In this speech Nick Robins argues that we have a lot to build upon – but a long way still to go. He asks how we should reset sustainable finance in the decade to 2030, when carbon emissions will need to be halved and the Sustainable Development Goals implemented in full, and suggests five priorities:

  1. Finance needs to be green. By 2030, all financial institutions and regulators will need to be taking action to achieve alignment with net zero.
  2. Finance needs to be just. By 2030, all financial institutions and regulators will need to show how they are delivering positive social impact, eliminating poverty and reducing inequality.
  3. Finance needs to be resilient. By 2030, all financial institutions and regulators will need to have strategies for resilience, ensuring that they help both users and vulnerable communities to bounce back.
  4. Finance needs to be rooted. By 2030, all finance institutions and regulators will need to demonstrate how they are responding to place-based needs, including via new instruments and institutions rooted in local realities.
  5. Finance needs to be responsive. By 2030, all financial institutions and regulators will need to be responsive to over 8 billion individuals and many more institutions, notably the small businesses that prop up the global economy. This includes providing the financial products that meet people’s aspirations for a better world.

In practice, this means:

  1. Recovery plans must be designed and delivered to be consistent with the Paris Agreement.
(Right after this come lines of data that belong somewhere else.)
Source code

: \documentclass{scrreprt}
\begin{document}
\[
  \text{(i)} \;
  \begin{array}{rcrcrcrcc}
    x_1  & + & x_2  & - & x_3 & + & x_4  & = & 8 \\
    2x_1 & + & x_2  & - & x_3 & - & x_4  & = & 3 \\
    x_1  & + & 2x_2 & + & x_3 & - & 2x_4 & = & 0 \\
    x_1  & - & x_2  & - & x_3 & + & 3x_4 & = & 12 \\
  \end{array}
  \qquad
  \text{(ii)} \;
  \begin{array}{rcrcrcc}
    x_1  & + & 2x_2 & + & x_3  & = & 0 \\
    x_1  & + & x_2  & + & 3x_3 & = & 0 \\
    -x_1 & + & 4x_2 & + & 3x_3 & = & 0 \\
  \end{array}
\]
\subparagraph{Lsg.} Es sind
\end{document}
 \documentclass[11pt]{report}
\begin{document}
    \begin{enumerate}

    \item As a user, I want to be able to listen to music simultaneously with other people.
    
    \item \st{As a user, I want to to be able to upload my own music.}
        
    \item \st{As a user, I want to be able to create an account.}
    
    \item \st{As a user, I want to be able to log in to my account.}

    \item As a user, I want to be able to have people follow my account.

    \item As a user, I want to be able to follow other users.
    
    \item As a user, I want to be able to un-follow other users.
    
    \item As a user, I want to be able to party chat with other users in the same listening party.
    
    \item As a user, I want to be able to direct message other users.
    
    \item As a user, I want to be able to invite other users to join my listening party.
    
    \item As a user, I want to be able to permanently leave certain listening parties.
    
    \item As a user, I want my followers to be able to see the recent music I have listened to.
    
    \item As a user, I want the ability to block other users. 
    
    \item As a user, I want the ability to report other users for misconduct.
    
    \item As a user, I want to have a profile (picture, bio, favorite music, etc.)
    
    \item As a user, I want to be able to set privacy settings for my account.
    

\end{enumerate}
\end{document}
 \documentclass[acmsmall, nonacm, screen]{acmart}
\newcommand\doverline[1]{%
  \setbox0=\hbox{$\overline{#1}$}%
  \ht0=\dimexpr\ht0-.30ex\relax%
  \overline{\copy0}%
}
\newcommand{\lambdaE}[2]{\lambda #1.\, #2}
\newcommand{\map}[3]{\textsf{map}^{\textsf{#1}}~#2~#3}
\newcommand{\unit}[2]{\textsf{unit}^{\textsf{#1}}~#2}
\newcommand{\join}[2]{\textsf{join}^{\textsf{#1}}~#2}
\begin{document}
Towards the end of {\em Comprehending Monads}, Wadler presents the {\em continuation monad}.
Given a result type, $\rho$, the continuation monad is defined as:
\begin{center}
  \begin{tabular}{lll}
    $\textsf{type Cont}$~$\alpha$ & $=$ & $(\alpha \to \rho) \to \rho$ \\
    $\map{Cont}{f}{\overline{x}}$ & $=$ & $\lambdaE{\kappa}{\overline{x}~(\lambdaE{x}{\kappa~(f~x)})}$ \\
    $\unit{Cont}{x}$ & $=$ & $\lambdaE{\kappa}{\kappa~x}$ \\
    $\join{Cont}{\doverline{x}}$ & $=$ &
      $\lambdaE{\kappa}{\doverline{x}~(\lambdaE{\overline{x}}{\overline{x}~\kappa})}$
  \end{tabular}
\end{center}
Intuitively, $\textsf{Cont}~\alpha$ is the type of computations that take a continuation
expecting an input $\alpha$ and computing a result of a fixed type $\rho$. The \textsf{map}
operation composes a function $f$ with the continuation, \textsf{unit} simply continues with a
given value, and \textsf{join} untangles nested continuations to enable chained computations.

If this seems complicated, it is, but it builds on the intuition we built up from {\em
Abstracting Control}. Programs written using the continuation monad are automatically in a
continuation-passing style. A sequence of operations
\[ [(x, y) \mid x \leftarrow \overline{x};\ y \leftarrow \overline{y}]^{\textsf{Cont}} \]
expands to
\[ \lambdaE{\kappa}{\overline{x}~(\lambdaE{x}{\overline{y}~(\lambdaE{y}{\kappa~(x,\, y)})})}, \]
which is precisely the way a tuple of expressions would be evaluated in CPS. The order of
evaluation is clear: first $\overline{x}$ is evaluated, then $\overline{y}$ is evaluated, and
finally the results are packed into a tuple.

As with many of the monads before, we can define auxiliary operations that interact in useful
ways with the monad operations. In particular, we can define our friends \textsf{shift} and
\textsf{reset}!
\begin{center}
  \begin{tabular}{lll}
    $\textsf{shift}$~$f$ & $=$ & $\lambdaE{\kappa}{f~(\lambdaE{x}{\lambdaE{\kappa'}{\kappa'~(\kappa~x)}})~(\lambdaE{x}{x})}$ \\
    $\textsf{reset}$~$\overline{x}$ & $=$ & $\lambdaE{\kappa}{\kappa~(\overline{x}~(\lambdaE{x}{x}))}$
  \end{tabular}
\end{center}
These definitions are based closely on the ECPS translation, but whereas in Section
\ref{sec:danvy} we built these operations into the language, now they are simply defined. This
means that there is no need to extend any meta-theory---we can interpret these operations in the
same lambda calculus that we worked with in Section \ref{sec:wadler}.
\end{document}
Any support for high-carbon sectors must be contingent on measurable net-zero emissions plans, with programmes for involving workers and communities in their design and delivery.
  2. A sizeable proportion of recovery spending, considerably above the levels seen in 2009–2010, should be directed to sustainable growth. A wealth of options exists, including renewable energy and energy storage, making buildings more efficient, public transport, as well as land use, climate adaptation and nature-based solutions. Many of these are cheaper and more ‘shovel-ready’ than a decade ago.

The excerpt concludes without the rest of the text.